Head down. Hands on knees. Chest heaving. Gasping in frigid night air.
I noticed my bootlace had come untied during the run.
Unthinking, I bent forward at the waist to retie it. In hindsight, not the smartest plan I’ve ever hatched.
My heavy backpack slid up, over my shoulders. The unexpected transfer of weight and momentum induced an involuntary somersault. Before I knew it, I found myself flat on my back, on top of my pack, scrabbling around in the snow like an inverted tortoise.
The bus driver saw my plight and gave an evil grin. Yanking the steering, he aiming the rear wheels at a vast puddle of dirty slush and snowmelt next to the curb. A wave of filthy water and ice cascaded over me as the bus fishtailed then surged away in a cloud of diesel exhaust. Bastard!
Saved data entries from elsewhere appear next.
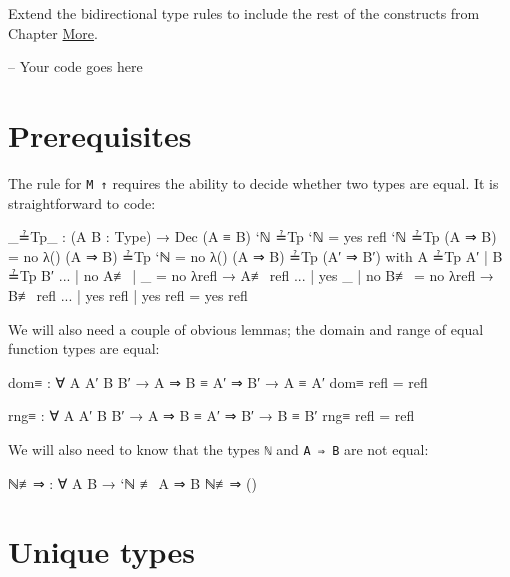 Extend the bidirectional type rules to include the rest of the
constructs from Chapter \protect\hyperlink{More}{More}.

\begin{fence}
\begin{code}
-- Your code goes here
\end{code}
\end{fence}

\hypertarget{prerequisites}{%
\section{Prerequisites}\label{prerequisites}}

The rule for \texttt{M\ ↑} requires the ability to decide whether two
types are equal. It is straightforward to code:

\begin{fence}
\begin{code}
_≟Tp_ : (A B : Type) → Dec (A ≡ B)
`ℕ      ≟Tp `ℕ              =  yes refl
`ℕ      ≟Tp (A ⇒ B)         =  no λ()
(A ⇒ B) ≟Tp `ℕ              =  no λ()
(A ⇒ B) ≟Tp (A′ ⇒ B′)
  with A ≟Tp A′ | B ≟Tp B′
...  | no A≢    | _         =  no λ{refl → A≢ refl}
...  | yes _    | no B≢     =  no λ{refl → B≢ refl}
...  | yes refl | yes refl  =  yes refl
\end{code}
\end{fence}

We will also need a couple of obvious lemmas; the domain and range of
equal function types are equal:

\begin{fence}
\begin{code}
dom≡ : ∀ {A A′ B B′} → A ⇒ B ≡ A′ ⇒ B′ → A ≡ A′
dom≡ refl = refl

rng≡ : ∀ {A A′ B B′} → A ⇒ B ≡ A′ ⇒ B′ → B ≡ B′
rng≡ refl = refl
\end{code}
\end{fence}

We will also need to know that the types \texttt{\textasciigrave{}ℕ} and
\texttt{A\ ⇒\ B} are not equal:

\begin{fence}
\begin{code}
ℕ≢⇒ : ∀ {A B} → `ℕ ≢ A ⇒ B
ℕ≢⇒ ()
\end{code}
\end{fence}

\hypertarget{unique-types}{%
\section{Unique types}\label{unique-types}}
With a defeated sigh I glanced at the heavens. Trying to convince myself that no matter how cold, wet, and miserable I felt in that moment, things could probably be worse. Though I wasn’t sure how.
Above me, a sign decorated the bus stop. “All buses terminate at …”
I blinked. Did a double-take. Goldfished a little.
The destination wasn’t where I wanted to go. It wasn’t where any sane person would want to go!
I was on the wrong side of the road. Right bus number. Wrong direction.
I had run myself ragged striving for a goal I had no desire to attain. That takes a special kind of stupid.
I rolled onto my side.
Clambered to my hands and knees.
Struggling to rise on the slippery surface, burdened by the awkward weight of the backpack that I still stubbornly wore. An identical-looking bus crested the hill and drove past the bus stop on the other side of the road, before tentatively descending back the way I had come in a manner best described as a barely controlled skid.
My inner saboteur gave an evil cackle. Things can always be worse!
With a shrug, I shivered my way back down the hill to a dodgy-looking neighbourhood pub I had run past earlier. Walking through the door produced one of those clichéd Western movie moments, where all conversation stops and all eyes swing towards the new arrival who clearly doesn’t belong.
After a tense couple of seconds, pockets of conversation resumed. I sank into a seat by the open fireplace, beginning what turned out to be one of those random yet memorable backpacking nights spent in the company of strangers. Getting warm. Dry. Drunk. Laid. Robbed. And making a lifelong friend. Not necessarily in that order!
I was reminded of my public transport misadventure from a lifetime ago, when I recently read an excellent Money Flamingo story likening the quest for Financial Independence to taking a road trip.
Straight shot along a highway? Rapid. Optimised. Blinkered. But oh so boring!
Or enjoyable meander? Sampling delights found along roads less travelled. Taking longer to reach the desired destination. Leaving less time remaining once we eventually arrived. But producing a far more enjoyable and memorable journey.
Whether taking the long route or the short, only a minority of folks chasing financial independence will achieve it. Applying some combination of luck, patience, persistence, and managed expectations to reach a point where their time investment decisions are independent of financial constraints.
For some, financial independence will be fleeting.
A transient state of being along the happy path. No safety net. Little padding. All good, until one of life’s predictably unpredictable random events derails their best-laid plans and forces the decision to sell time for money.
Others will have put themselves on firmer financial foundations.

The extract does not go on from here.